▶ Problem requirements
Return, exactly as written, all lines from the line containing "data.frame or list" to the end of the entries below, with both ends included.

(Saved data entries)
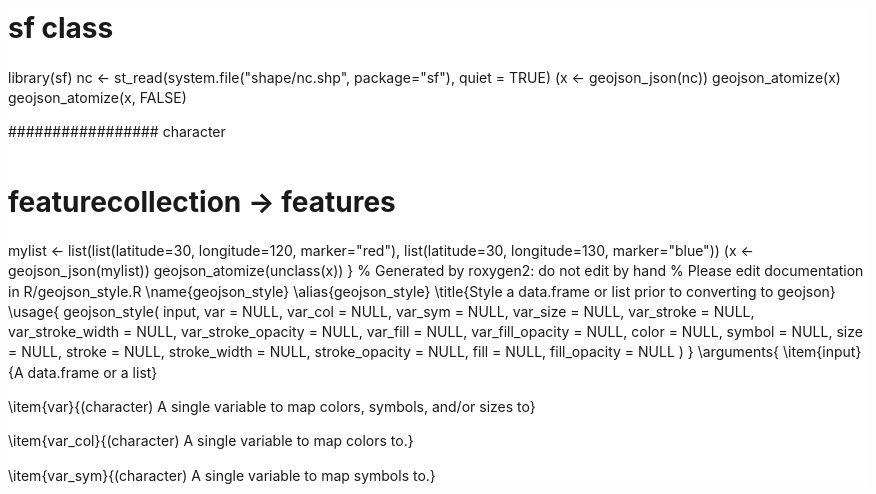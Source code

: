 # sf class
library(sf)
nc <- st_read(system.file("shape/nc.shp", package="sf"), quiet = TRUE)
(x <- geojson_json(nc))
geojson_atomize(x)
geojson_atomize(x, FALSE)

################# character
# featurecollection -> features
mylist <- list(list(latitude=30, longitude=120, marker="red"),
               list(latitude=30, longitude=130, marker="blue"))
(x <- geojson_json(mylist))
geojson_atomize(unclass(x))
}
% Generated by roxygen2: do not edit by hand
% Please edit documentation in R/geojson_style.R
\name{geojson_style}
\alias{geojson_style}
\title{Style a data.frame or list prior to converting to geojson}
\usage{
geojson_style(
  input,
  var = NULL,
  var_col = NULL,
  var_sym = NULL,
  var_size = NULL,
  var_stroke = NULL,
  var_stroke_width = NULL,
  var_stroke_opacity = NULL,
  var_fill = NULL,
  var_fill_opacity = NULL,
  color = NULL,
  symbol = NULL,
  size = NULL,
  stroke = NULL,
  stroke_width = NULL,
  stroke_opacity = NULL,
  fill = NULL,
  fill_opacity = NULL
)
}
\arguments{
\item{input}{A data.frame or a list}

\item{var}{(character) A single variable to map colors, symbols,
and/or sizes to}

\item{var_col}{(character) A single variable to map colors to.}

\item{var_sym}{(character) A single variable to map symbols to.}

▶ Answer to this exercise
\title{Style a data.frame or list prior to converting to geojson}
\usage{
geojson_style(
  input,
  var = NULL,
  var_col = NULL,
  var_sym = NULL,
  var_size = NULL,
  var_stroke = NULL,
  var_stroke_width = NULL,
  var_stroke_opacity = NULL,
  var_fill = NULL,
  var_fill_opacity = NULL,
  color = NULL,
  symbol = NULL,
  size = NULL,
  stroke = NULL,
  stroke_width = NULL,
  stroke_opacity = NULL,
  fill = NULL,
  fill_opacity = NULL
)
}
\arguments{
\item{input}{A data.frame or a list}

\item{var}{(character) A single variable to map colors, symbols,
and/or sizes to}

\item{var_col}{(character) A single variable to map colors to.}

\item{var_sym}{(character) A single variable to map symbols to.}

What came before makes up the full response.